The Gulf States’ Expat Dividend
The extraordinarily high proportion of foreign labor in the Gulf states is often considered problematic, because it threatens local cultures and national identities, holds down wages, and impedes the development of domestic skills and talent. But the Gulf States’ large foreign populations aren't just workers; they're also consumers.
PARIS – How should policymakers in the Middle East’s Gulf States manage their countries’ large expatriate workforces? In Saudi Arabia, foreign nationals account for roughly one-third of the population. In Qatar and the United Arab Emirates, nine out of every ten residents is an expatriate. Should these countries’ governments continue to invest heavily in developing indigenous labor forces, with the aim of decreasing dependency on foreign workers?

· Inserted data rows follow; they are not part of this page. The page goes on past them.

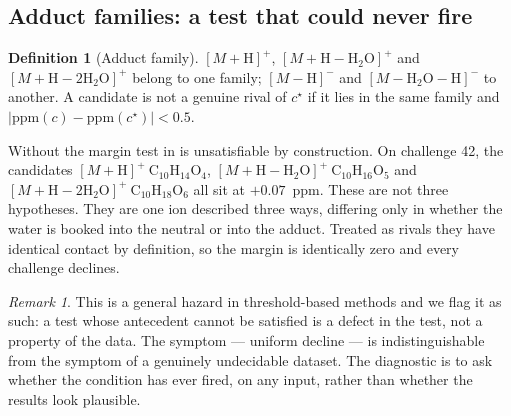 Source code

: \documentclass[11pt,twocolumn,a4paper]{article}
\theoremstyle{definition}
\newtheorem{definition}[theorem]{Definition}
\theoremstyle{remark}
\newtheorem{remark}[theorem]{Remark}
\newcommand{\ppm}{\mathrm{ppm}}
\begin{document}
\subsection{Adduct families: a test that could never fire}

\begin{definition}[Adduct family]
\label{def:family}
$[M+\mathrm{H}]^+$, $[M+\mathrm{H}-\mathrm{H_2O}]^+$ and
$[M+\mathrm{H}-2\mathrm{H_2O}]^+$ belong to one family; $[M-\mathrm{H}]^-$ and
$[M-\mathrm{H_2O}-\mathrm{H}]^-$ to another. A candidate is not a genuine rival
of $c^\star$ if it lies in the same family and $|\ppm(c) - \ppm(c^\star)| < 0.5$.
\end{definition}

Without  the margin test in  is unsatisfiable
by construction. On challenge 42, the candidates
$[M+\mathrm{H}]^+\ \mathrm{C_{10}H_{14}O_4}$,
$[M+\mathrm{H}-\mathrm{H_2O}]^+\ \mathrm{C_{10}H_{16}O_5}$ and
$[M+\mathrm{H}-2\mathrm{H_2O}]^+\ \mathrm{C_{10}H_{18}O_6}$ all sit at
$+0.07$~ppm. These are not three hypotheses. They are one ion described three ways,
differing only in whether the water is booked into the neutral or into the adduct.
Treated as rivals they have identical contact by definition, so the margin is
identically zero and every challenge declines.

\begin{remark}
This is a general hazard in threshold-based methods and we flag it as such: a test
whose antecedent cannot be satisfied is a defect in the test, not a property of
the data. The symptom --- uniform decline --- is indistinguishable from the
symptom of a genuinely undecidable dataset. The diagnostic is to ask whether the
condition has ever fired, on any input, rather than whether the results look
plausible.
\end{remark}
\end{document}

The extraordinarily high proportion of foreign labor within the Gulf Cooperation Council (GCC) countries is often considered problematic, because, as some see it, it threatens local cultures and national identities, holds down wages, and impedes the development of domestic skills and talent. With so many trades and professions dominated by relatively cheap overseas labor, the indigenous population is often left with few occupational domains offering competitive wages. These tend to be predominantly in the public sector, where oil revenues are used to maintain high pay and attractive working conditions.
But an important dimension of the policy debate within the region risks being overlooked: The Gulf States’ large foreign populations are not just workers; they are also consumers. By inflating the population of the countries in which they live, expatriate workers are helping drive economic growth.